BACKGROUND: There are limited data on the sonographic evaluation of normative physeal plate measurements in healthy, uninjured children.

OBJECTIVES: This study aimed to determine baseline measurements in physeal plate widths and to assess variation in the measured widths among contralateral sides, age group, and sex in healthy, uninjured children.

METHODS: This was a prospective observational study of a convenience sample of healthy patients between 0 and 12 years of age presenting to the pediatric emergency department. A point-of-care ultrasound examination of the distal radius, ulna, fibula, and tibia was performed bilaterally (8 total). Measurements were taken at the physeal plates in the longitudinal plane at the widest distance. The degree of variance of physeal plate widths within an individual and the mean values of physeal plate widths for each bone were calculated.

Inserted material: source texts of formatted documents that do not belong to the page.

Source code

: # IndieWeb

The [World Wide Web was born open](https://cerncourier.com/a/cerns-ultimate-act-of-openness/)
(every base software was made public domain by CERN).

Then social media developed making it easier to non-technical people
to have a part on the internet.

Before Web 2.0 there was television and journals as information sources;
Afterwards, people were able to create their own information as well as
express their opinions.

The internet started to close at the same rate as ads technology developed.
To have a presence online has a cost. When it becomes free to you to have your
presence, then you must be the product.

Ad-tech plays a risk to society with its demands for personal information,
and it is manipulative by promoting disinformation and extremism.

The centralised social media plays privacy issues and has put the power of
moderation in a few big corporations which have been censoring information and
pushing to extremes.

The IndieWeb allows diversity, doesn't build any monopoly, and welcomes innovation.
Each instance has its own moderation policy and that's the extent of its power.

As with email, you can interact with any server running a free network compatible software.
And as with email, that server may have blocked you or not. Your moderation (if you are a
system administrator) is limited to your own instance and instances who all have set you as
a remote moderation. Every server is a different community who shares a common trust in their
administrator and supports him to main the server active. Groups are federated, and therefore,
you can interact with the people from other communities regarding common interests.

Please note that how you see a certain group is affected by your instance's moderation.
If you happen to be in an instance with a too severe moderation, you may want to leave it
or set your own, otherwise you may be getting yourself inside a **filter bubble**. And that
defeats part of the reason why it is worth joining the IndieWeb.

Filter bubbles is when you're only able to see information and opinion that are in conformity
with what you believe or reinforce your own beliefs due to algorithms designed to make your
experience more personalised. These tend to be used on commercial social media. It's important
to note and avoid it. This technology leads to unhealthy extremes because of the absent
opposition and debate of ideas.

RESULTS: A total of 95 patients were enrolled in this study. The mean age of the enrolled patients was 6 years 3 months; 40% were female. Mean (SD) physeal plate widths for the averaged measurement of each bone were as follows: radius, 0.32cm (0.09); ulna, 0.31cm (0.09); fibula, 0.31cm (0.08); and tibia, 0.39cm (0.09). Mean (SD) values for the absolute difference in physeal plate widths were as follows: radius, 0.08cm (0.06); ulna, 0.07cm (0.10); fibula, 0.06cm (0.06); and tibia, 0.06cm (0.05). When measurements were stratified by age and sex, the mean physeal plate widths and mean difference in physeal plate widths did not demonstrate any significant differences.

CONCLUSIONS: This pilot study demonstrated that there was no statistically significant difference in physeal plate widths between contralateral extremities and the degree of variation between contralateral extremities was minimal. Results of this study elucidate normative physeal plate variance in healthy children and demonstrate that mean physeal plate measurements and absolute differences are narrow. This study suggests that sonographic detection of significant disparities in physeal plate widths of injured children may have the potential for earlier detection of Salter-Harris injuries with subsequent appropriate referral and management.